■ **Assignment**: Required from the data below: the exact lines starting at the line containing "## This is all yet. I am @URROVA" and ending at the line containing "Yesterday: Add function, teacher", with both ends kept and all pictures dropped.

Data extracted from a collection:

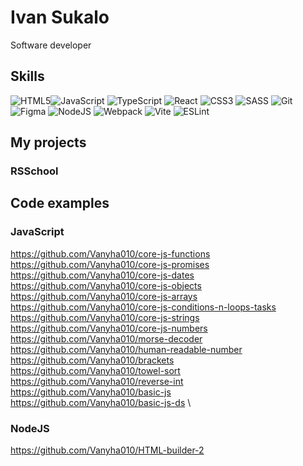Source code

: # Ivan Sukalo
Software developer  

## Skills  
![HTML5](https://img.shields.io/badge/html5-%23E34F26.svg?style=for-the-badge&logo=html5&logoColor=white)![JavaScript](https://img.shields.io/badge/javascript-%23323330.svg?style=for-the-badge&logo=javascript&logoColor=%23F7DF1E) ![TypeScript](https://img.shields.io/badge/typescript-%23007ACC.svg?style=for-the-badge&logo=typescript&logoColor=white) ![React](https://img.shields.io/badge/React-20232A?style=for-the-badge&logo=react&logoColor=61DAFB) ![CSS3](https://img.shields.io/badge/css3-%231572B6.svg?style=for-the-badge&logo=css3&logoColor=white) ![SASS](https://img.shields.io/badge/SASS-hotpink.svg?style=for-the-badge&logo=SASS&logoColor=white) ![Git](https://img.shields.io/badge/git-%23F05033.svg?style=for-the-badge&logo=git&logoColor=white) ![Figma](https://img.shields.io/badge/figma-%23F24E1E.svg?style=for-the-badge&logo=figma&logoColor=white) ![NodeJS](https://img.shields.io/badge/node.js-6DA55F?style=for-the-badge&logo=node.js&logoColor=white) ![Webpack](https://img.shields.io/badge/webpack-%238DD6F9.svg?style=for-the-badge&logo=webpack&logoColor=black) ![Vite](https://img.shields.io/badge/Vite-B73BFE?style=for-the-badge&logo=vite&logoColor=FFD62E) ![ESLint](https://img.shields.io/badge/ESLint-4B3263?style=for-the-badge&logo=eslint&logoColor=white) 

## My projects  
### RSSchool   
  
   

## Code examples  
### JavaScript 
https://github.com/Vanyha010/core-js-functions \
https://github.com/Vanyha010/core-js-promises \
https://github.com/Vanyha010/core-js-dates \
https://github.com/Vanyha010/core-js-objects \
https://github.com/Vanyha010/core-js-arrays \
https://github.com/Vanyha010/core-js-conditions-n-loops-tasks \
https://github.com/Vanyha010/core-js-strings \
https://github.com/Vanyha010/core-js-numbers \
https://github.com/Vanyha010/morse-decoder \
https://github.com/Vanyha010/human-readable-number \
https://github.com/Vanyha010/brackets \
https://github.com/Vanyha010/towel-sort \
https://github.com/Vanyha010/reverse-int \
https://github.com/Vanyha010/basic-js \
https://github.com/Vanyha010/basic-js-ds \
### NodeJS  
https://github.com/Vanyha010/HTML-builder-2 
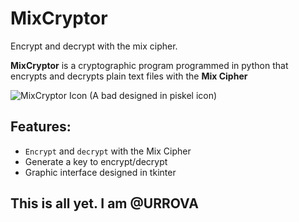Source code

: # MixCryptor
Encrypt and decrypt with the mix cipher.

**MixCryptor** is a cryptographic program programmed in python that encrypts and decrypts plain text files with the **Mix Cipher**

![MixCryptor Icon (A bad designed in piskel icon)](mcicon.ico)

## Features:
* `Encrypt` and `decrypt` with the Mix Cipher
* Generate a key to encrypt/decrypt
* Graphic interface designed in tkinter

## This is all yet. I am @URROVA
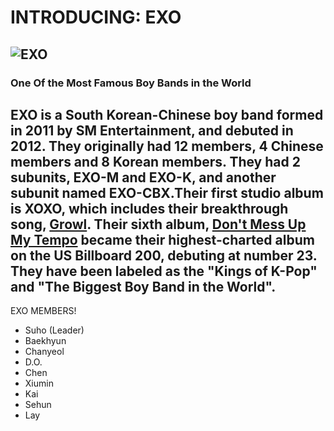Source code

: #  **INTRODUCING: EXO**
![EXO](https://6.vikiplatform.com/image/42361f1c822b41459c0d9160b46c62e9.jpg)
---
### One Of the Most Famous Boy Bands in the World
EXO is a South Korean-Chinese boy band formed in 2011 by SM Entertainment, and debuted in 2012. They originally had 12 members, **4 Chinese members and 8 Korean members**. They had 2 subunits, EXO-M and EXO-K, and another subunit named EXO-CBX.Their first studio album is XOXO, which includes their breakthrough song, [Growl](https://open.spotify.com/album/4qduCvpyBL5hGYdBvCvcDA?highlight=spotify:track:4pi0Elz7B7cLfw37J3bYm9). Their sixth album, [Don't Mess Up My Tempo](https://open.spotify.com/album/0aMI0Kctp6xwSnRFakNF3D) became their highest-charted album on the US Billboard 200, debuting at number 23. They have been labeled as the "Kings of K-Pop" and "The Biggest Boy Band in the World".
---
EXO MEMBERS!
- Suho (Leader)
- Baekhyun
- Chanyeol
- D.O.
- Chen
- Xiumin
- Kai
- Sehun
- Lay
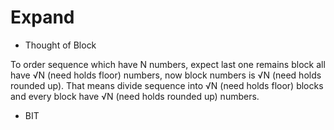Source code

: # Expand

- Thought of Block

To order sequence which have N numbers, expect last one remains block all have √N (need holds floor) numbers, now block numbers is √N (need holds rounded up). That means divide sequence into √N (need holds floor) blocks and every block have √N (need holds rounded up) numbers.


- BIT


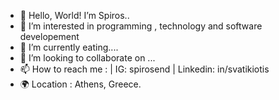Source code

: - 👋 Hello, World!  I’m Spiros..
- 👀 I’m interested in programming , technology and software developement
- 🌱 I’m currently eating....
- 💞️ I’m looking to collaborate on ...
- 📫 How to reach me : | IG: spirosend | Linkedin: in/svatikiotis
- 🌍 Location : Athens, Greece.

<!---
spirosEND/spirosEND is a ✨ special ✨ repository because its `README.md` (this file) appears on your GitHub profile.
You can click the Preview link to take a look at your changes.
--->
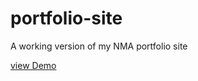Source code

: # portfolio-site
A working version of my NMA portfolio site

[view Demo](https://eiwanaga.github.io/portfolio-site/)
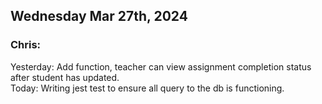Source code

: ## Wednesday Mar 27th, 2024

### Chris:

Yesterday: Add function, teacher can view assignment completion status after student has updated.\
Today: Writing jest test to ensure all query to the db is functioning.
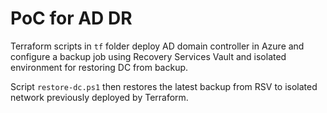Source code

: # PoC for AD DR

Terraform scripts in `tf` folder deploy AD domain controller in Azure and configure a backup job using Recovery Services Vault and isolated environment for restoring DC from backup.


Script `restore-dc.ps1` then restores the latest backup from RSV to isolated network previously deployed by Terraform.

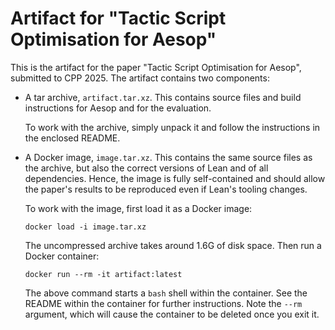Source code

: # Artifact for "Tactic Script Optimisation for Aesop"

This is the artifact for the paper "Tactic Script Optimisation for Aesop", submitted to CPP 2025.
The artifact contains two components:

- A tar archive, `artifact.tar.xz`.
  This contains source files and build instructions for Aesop and for the evaluation.

  To work with the archive, simply unpack it and follow the instructions in the enclosed README.

- A Docker image, `image.tar.xz`.
  This contains the same source files as the archive, but also the correct versions of Lean and of all dependencies.
  Hence, the image is fully self-contained and should allow the paper's results to be reproduced even if Lean's tooling changes.

  To work with the image, first load it as a Docker image:

      docker load -i image.tar.xz

  The uncompressed archive takes around 1.6G of disk space.
  Then run a Docker container:

      docker run --rm -it artifact:latest

  The above command starts a `bash` shell within the container.
  See the README within the container for further instructions.
  Note the `--rm` argument, which will cause the container to be deleted once you exit it.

■ **Solution for this task**:
## This is all yet. I am @URROVA
Source code

: #  **INTRODUCING: EXO**
![EXO](https://6.vikiplatform.com/image/42361f1c822b41459c0d9160b46c62e9.jpg)
---
### One Of the Most Famous Boy Bands in the World
EXO is a South Korean-Chinese boy band formed in 2011 by SM Entertainment, and debuted in 2012. They originally had 12 members, **4 Chinese members and 8 Korean members**. They had 2 subunits, EXO-M and EXO-K, and another subunit named EXO-CBX.Their first studio album is XOXO, which includes their breakthrough song, [Growl](https://open.spotify.com/album/4qduCvpyBL5hGYdBvCvcDA?highlight=spotify:track:4pi0Elz7B7cLfw37J3bYm9). Their sixth album, [Don't Mess Up My Tempo](https://open.spotify.com/album/0aMI0Kctp6xwSnRFakNF3D) became their highest-charted album on the US Billboard 200, debuting at number 23. They have been labeled as the "Kings of K-Pop" and "The Biggest Boy Band in the World".
---
EXO MEMBERS!
- Suho (Leader)
- Baekhyun
- Chanyeol
- D.O.
- Chen
- Xiumin
- Kai
- Sehun
- Lay
Source code

: # Expand

- Thought of Block

To order sequence which have N numbers, expect last one remains block all have √N (need holds floor) numbers, now block numbers is √N (need holds rounded up). That means divide sequence into √N (need holds floor) blocks and every block have √N (need holds rounded up) numbers.


- BIT


Source code

: - 👋 Hello, World!  I’m Spiros..
- 👀 I’m interested in programming , technology and software developement
- 🌱 I’m currently eating....
- 💞️ I’m looking to collaborate on ...
- 📫 How to reach me : | IG: spirosend | Linkedin: in/svatikiotis
- 🌍 Location : Athens, Greece.

<!---
spirosEND/spirosEND is a ✨ special ✨ repository because its `README.md` (this file) appears on your GitHub profile.
You can click the Preview link to take a look at your changes.
--->
Source code

: # portfolio-site
A working version of my NMA portfolio site

[view Demo](https://eiwanaga.github.io/portfolio-site/)
Source code

: ## Wednesday Mar 27th, 2024

### Chris:

Yesterday: Add function, teacher can view assignment completion status after student has updated.\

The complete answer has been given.